By Amy Harder, NationalJournal.com

Corrected at 10:08 a.m. on April 9.

After growing steadily since 2004, wind energy's share of new U.S. production capacity decreased in 2009, according to the American Wind Energy Association's annual report.

The 2-percentage-point drop, from 41 percent in 2008 to 39 percent last year, is small but notable after five years of increases. Rob Gramlich, AWEA's senior vice president for public policy, told NationalJournal.com that a small change like this "can be simply the effect of a coal plant or two that happened to come on line in a given year," though he would have to look and see if that was the case.
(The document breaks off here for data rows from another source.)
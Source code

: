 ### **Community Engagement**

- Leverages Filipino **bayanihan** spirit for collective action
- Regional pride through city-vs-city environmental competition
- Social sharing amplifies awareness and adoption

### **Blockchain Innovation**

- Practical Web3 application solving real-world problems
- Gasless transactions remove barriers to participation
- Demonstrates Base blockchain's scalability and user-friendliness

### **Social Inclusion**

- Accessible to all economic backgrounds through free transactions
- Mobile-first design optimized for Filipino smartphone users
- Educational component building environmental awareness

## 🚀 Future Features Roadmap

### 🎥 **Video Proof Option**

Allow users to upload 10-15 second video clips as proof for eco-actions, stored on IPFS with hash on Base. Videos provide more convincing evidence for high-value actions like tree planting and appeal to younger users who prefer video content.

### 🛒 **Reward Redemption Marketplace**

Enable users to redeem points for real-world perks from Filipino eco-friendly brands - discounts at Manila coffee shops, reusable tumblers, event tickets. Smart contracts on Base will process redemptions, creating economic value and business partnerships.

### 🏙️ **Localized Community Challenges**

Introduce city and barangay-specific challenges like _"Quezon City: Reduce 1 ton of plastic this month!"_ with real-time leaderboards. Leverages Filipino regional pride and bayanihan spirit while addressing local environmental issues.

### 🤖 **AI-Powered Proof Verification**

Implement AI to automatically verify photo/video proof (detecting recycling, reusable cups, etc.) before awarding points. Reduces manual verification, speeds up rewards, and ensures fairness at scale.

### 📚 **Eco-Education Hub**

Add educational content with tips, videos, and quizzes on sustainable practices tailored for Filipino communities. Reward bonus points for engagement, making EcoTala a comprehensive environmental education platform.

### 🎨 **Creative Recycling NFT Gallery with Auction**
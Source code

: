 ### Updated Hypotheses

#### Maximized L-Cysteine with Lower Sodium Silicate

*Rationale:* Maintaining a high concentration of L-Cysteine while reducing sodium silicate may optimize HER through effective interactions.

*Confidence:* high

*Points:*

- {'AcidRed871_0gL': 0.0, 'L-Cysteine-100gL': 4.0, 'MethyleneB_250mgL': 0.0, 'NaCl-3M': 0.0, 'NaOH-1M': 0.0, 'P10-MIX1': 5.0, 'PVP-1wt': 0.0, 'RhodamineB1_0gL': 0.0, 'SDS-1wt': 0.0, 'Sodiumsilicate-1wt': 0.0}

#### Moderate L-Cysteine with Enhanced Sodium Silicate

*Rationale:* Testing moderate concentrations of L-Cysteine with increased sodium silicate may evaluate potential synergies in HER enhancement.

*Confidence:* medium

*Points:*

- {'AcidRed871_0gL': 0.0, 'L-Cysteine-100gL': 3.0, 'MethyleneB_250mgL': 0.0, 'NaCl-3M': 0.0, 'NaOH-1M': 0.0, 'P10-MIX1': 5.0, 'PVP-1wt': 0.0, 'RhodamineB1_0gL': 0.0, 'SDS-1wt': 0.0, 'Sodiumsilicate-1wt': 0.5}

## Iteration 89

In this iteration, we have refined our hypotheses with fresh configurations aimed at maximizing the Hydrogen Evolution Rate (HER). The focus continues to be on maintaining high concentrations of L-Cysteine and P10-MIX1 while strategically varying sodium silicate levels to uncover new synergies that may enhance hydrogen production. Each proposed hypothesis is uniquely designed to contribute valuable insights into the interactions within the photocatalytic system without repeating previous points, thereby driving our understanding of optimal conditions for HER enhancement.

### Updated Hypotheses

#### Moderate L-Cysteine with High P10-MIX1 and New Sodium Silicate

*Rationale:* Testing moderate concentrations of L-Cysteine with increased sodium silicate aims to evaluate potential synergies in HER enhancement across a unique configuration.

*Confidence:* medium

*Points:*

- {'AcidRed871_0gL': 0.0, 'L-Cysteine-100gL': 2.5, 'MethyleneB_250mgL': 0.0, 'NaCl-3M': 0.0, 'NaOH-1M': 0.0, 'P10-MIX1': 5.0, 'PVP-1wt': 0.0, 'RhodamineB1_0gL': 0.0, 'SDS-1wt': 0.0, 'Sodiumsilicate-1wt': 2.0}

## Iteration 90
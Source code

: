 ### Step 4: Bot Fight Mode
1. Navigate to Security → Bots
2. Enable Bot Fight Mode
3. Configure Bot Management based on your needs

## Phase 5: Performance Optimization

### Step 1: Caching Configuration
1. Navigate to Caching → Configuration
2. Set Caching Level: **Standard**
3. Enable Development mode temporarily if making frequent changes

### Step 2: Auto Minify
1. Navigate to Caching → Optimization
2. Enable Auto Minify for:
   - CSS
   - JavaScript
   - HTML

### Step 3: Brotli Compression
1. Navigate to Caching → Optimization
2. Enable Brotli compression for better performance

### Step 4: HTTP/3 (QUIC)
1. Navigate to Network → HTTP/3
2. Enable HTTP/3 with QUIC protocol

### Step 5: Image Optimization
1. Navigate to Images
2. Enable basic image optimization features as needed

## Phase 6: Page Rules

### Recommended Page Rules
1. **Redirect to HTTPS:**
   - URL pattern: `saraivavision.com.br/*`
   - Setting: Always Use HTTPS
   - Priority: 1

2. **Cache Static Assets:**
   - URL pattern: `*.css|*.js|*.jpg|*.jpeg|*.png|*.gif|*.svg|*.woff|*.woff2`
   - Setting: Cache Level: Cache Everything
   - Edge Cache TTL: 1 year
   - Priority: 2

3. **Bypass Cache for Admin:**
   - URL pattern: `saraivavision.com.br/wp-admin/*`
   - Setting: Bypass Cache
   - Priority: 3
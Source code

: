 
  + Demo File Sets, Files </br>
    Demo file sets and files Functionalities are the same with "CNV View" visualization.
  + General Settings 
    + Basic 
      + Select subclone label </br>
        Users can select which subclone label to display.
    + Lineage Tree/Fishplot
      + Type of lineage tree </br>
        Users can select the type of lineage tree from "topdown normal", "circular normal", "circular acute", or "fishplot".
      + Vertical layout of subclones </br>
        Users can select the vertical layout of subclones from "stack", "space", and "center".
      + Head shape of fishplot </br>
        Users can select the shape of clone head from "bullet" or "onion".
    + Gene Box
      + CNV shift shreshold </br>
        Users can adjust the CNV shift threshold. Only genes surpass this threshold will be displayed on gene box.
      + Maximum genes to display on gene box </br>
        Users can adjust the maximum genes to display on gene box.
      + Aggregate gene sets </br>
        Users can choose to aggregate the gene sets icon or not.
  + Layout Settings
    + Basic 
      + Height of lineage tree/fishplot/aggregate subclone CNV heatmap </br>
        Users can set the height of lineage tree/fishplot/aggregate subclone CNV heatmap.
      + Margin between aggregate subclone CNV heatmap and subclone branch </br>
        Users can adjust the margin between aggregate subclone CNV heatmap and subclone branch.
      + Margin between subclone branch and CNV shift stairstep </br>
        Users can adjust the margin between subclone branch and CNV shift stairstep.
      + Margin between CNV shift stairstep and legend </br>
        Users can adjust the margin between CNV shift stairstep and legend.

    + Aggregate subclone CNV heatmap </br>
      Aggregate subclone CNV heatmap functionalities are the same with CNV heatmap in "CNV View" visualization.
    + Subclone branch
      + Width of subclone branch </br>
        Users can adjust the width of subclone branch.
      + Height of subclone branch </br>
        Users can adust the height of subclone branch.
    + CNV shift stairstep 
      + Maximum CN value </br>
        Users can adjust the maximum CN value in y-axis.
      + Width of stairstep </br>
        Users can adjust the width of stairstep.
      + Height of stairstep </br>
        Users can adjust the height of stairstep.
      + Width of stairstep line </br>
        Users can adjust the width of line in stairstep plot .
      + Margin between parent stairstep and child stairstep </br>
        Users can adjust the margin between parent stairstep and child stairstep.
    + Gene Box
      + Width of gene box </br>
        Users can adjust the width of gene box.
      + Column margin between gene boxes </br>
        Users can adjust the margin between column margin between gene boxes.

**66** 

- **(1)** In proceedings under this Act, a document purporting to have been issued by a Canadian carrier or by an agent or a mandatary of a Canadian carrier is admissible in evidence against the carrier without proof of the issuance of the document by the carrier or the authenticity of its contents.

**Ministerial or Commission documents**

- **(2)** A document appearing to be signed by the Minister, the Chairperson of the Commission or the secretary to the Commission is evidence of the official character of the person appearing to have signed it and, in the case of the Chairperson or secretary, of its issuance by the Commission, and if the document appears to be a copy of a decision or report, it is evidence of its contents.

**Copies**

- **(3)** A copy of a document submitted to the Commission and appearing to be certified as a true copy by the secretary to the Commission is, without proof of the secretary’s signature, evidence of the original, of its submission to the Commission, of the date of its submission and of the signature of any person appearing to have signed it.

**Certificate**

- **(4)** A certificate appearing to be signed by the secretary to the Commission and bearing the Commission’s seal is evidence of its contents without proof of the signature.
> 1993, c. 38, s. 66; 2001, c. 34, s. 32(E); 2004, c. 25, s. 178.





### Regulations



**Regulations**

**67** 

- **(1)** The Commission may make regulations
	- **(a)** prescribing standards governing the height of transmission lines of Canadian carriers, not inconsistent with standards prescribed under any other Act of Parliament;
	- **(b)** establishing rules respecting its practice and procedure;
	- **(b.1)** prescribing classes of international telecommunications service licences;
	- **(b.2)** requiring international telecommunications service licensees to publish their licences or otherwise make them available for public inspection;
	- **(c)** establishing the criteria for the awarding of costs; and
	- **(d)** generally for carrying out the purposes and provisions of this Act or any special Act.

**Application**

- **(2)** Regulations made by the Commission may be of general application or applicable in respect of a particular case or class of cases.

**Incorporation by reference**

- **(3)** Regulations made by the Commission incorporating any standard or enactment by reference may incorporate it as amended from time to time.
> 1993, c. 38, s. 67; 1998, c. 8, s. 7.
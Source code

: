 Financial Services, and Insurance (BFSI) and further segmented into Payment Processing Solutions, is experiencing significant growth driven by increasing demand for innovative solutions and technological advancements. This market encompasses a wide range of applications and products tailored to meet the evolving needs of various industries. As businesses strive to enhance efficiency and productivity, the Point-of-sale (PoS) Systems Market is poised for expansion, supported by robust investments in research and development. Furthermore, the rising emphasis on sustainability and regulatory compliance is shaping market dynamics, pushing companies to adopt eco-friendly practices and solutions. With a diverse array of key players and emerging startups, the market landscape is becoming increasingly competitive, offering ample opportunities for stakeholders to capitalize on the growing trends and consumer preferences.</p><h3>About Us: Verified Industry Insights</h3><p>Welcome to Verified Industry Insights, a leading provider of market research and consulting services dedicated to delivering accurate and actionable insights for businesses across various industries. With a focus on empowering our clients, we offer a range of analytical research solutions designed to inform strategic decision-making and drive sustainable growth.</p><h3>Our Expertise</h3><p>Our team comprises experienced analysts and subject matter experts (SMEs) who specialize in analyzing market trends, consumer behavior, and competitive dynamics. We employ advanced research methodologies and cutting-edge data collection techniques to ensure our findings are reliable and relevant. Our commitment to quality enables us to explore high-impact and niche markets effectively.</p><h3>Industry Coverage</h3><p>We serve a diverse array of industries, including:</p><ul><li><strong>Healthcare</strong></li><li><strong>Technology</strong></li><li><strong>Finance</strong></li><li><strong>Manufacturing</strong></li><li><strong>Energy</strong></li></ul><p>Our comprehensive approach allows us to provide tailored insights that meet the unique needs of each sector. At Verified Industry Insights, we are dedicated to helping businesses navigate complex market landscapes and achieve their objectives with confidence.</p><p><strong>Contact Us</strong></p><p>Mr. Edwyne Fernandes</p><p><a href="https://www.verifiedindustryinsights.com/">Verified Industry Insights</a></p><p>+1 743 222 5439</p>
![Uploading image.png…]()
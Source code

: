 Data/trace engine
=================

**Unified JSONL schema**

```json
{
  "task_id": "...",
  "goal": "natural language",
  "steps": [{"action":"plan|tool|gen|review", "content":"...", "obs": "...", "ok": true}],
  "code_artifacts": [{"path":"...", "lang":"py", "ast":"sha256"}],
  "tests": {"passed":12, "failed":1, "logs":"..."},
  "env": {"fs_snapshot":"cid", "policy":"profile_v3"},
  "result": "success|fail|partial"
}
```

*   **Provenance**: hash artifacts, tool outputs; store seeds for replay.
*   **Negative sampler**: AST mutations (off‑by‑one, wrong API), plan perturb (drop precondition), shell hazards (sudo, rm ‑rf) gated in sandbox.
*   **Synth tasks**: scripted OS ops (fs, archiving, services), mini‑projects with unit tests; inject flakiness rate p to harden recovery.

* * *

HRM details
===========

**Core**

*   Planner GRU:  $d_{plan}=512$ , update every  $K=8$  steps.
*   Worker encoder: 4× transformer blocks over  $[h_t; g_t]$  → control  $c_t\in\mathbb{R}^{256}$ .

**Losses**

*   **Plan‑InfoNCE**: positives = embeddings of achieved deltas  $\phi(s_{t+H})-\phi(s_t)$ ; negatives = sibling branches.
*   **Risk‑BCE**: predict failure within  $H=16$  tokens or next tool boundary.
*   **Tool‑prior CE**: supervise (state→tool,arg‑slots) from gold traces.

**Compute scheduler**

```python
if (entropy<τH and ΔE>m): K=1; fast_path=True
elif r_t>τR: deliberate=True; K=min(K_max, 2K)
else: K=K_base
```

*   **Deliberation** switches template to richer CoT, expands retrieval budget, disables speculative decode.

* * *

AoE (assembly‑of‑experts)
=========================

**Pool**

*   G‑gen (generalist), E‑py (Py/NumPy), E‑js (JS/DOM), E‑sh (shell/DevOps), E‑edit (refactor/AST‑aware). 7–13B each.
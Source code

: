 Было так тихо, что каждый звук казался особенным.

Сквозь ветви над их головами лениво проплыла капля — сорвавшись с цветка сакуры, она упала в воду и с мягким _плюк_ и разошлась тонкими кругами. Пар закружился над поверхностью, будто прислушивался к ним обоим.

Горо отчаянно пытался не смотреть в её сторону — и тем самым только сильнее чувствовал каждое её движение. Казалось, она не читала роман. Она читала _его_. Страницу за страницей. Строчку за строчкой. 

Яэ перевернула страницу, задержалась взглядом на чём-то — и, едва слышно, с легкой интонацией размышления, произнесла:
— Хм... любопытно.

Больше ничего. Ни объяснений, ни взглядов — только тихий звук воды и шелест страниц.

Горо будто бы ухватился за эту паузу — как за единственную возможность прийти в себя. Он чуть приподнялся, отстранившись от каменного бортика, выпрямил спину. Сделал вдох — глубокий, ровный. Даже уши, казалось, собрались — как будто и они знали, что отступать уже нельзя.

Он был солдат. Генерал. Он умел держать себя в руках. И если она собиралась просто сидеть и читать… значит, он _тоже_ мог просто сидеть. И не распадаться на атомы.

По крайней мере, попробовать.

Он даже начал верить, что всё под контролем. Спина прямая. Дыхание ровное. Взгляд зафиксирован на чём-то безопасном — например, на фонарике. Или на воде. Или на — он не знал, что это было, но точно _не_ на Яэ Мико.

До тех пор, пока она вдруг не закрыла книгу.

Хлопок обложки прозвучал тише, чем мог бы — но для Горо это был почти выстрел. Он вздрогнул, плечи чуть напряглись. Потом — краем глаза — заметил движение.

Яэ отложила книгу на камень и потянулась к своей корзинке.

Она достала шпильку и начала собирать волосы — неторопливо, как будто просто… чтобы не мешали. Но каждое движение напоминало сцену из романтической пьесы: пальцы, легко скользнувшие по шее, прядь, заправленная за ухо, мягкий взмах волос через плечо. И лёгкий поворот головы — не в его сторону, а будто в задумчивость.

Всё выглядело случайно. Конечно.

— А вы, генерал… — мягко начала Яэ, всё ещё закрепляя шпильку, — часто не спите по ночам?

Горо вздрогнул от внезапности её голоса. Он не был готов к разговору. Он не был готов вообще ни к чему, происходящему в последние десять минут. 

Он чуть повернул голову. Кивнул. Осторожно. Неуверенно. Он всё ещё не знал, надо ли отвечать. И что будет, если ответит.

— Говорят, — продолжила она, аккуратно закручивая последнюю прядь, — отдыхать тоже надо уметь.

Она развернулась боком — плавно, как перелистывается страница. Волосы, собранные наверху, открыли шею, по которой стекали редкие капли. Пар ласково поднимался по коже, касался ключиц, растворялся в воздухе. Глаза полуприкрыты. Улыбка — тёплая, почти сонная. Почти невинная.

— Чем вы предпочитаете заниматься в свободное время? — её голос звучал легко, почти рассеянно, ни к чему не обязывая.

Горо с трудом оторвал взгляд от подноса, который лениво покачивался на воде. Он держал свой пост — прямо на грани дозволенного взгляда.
The natural gas sector's piece of the pie also shrunk, from 47 percent in 2008 to 43 percent in 2009. Coal saw its share of the new generating capacity almost double, from 7 percent to 13 percent, likely explaining the decrease in both natural gas and wind. AWEA got its data from a variety of government and industry sources.

Despite the smaller share of new capacity, total domestic wind energy production grew last year, from 1.3 percent to 1.8 percent. And renewable energy overall, including hydro, solar and biomass, constituted about 10.5 percent of the nation's generation capacity, up from 9.1 percent in 2008. Coal still produces the largest share of U.S. electricity capacity, accounting for roughly 45 percent of the nation's mix in 2009.

Wind industry leaders released the report at a press conference today and pushed for Congress to adopt a federal renewable energy standard, which they say would give the sector the crucial policy stability to continue to grow and create jobs. AWEA President and CEO Denise Bode said that with the health care bill passed, a comprehensive energy and climate bill, which includes a federal RES, is "ripe for passage this year."

CORRECTION: The original version of this report gave incomplete sourcing for AWEA's numbers. AWEA took its numbers from the Energy Information Administration, as was reported, but also from the Solar Energy Industries Association, SNL Financial and Lawrence Berkeley National Laboratory.